Traditional phone lines are slowly being phased out as businesses and households around the world embrace the benefits and features that VoIP technology has to offer. VoIP has opened up a string of possibilities for its users, but can it truly replace POTS as the telephony of choice for majority of the world's population?
Because VoIP is flexible, inexpensive and comes with bundled features, it’s an attractive choice for businesses, not to mention its portability. However, giving up on POTS means doing away with doing without specialized equipment and the dependency on electricity.
Still, business VoIP providers and wholesale voice buyers aren’t convinced POTS is here to stay. The future is in SMS services and IP-enabled mobile devices, according to Bandwidth’s inetwork executives.

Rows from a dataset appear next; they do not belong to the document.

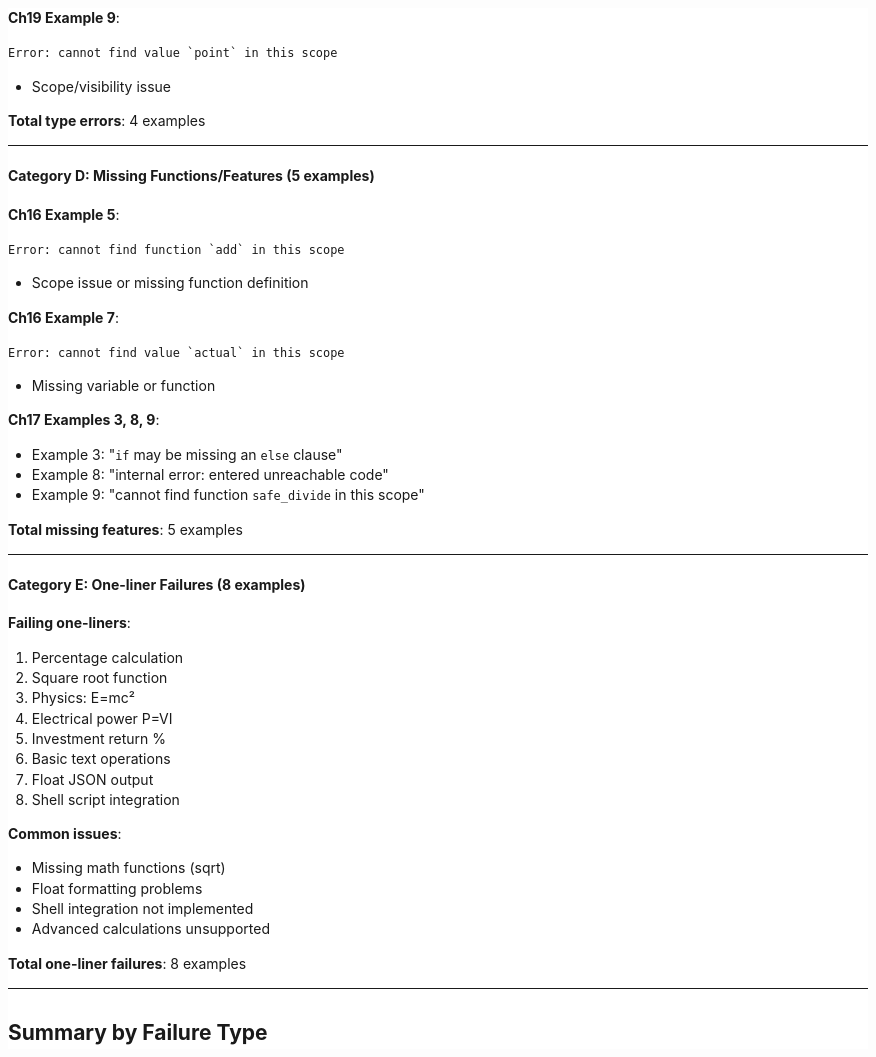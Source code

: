 **Ch19 Example 9**:
```
Error: cannot find value `point` in this scope
```
- Scope/visibility issue

**Total type errors**: 4 examples

---

#### Category D: Missing Functions/Features (5 examples)

**Ch16 Example 5**:
```
Error: cannot find function `add` in this scope
```
- Scope issue or missing function definition

**Ch16 Example 7**:
```
Error: cannot find value `actual` in this scope
```
- Missing variable or function

**Ch17 Examples 3, 8, 9**:
- Example 3: "`if` may be missing an `else` clause"
- Example 8: "internal error: entered unreachable code"
- Example 9: "cannot find function `safe_divide` in this scope"

**Total missing features**: 5 examples

---

#### Category E: One-liner Failures (8 examples)

**Failing one-liners**:
1. Percentage calculation
2. Square root function
3. Physics: E=mc²
4. Electrical power P=VI
5. Investment return %
6. Basic text operations
7. Float JSON output
8. Shell script integration

**Common issues**:
- Missing math functions (sqrt)
- Float formatting problems
- Shell integration not implemented
- Advanced calculations unsupported

**Total one-liner failures**: 8 examples

---

## Summary by Failure Type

"The survey results prove that the 'phone' as we know it, and the telecom industry in general, are pushing the boundaries into an entirely new phase - one that inetwork is uniquely positioned to support,” said Steve Leonard, executive vice president and general manager of Bandwidth's inetwork division.
For those looking to find out more about VoIP service providers, GetVoIP.com is a single resource for everything VoIP – it offers the latest news and trends and compares pricing, reliability, features, user ratings and reviews for residential and business VoIP providers alike.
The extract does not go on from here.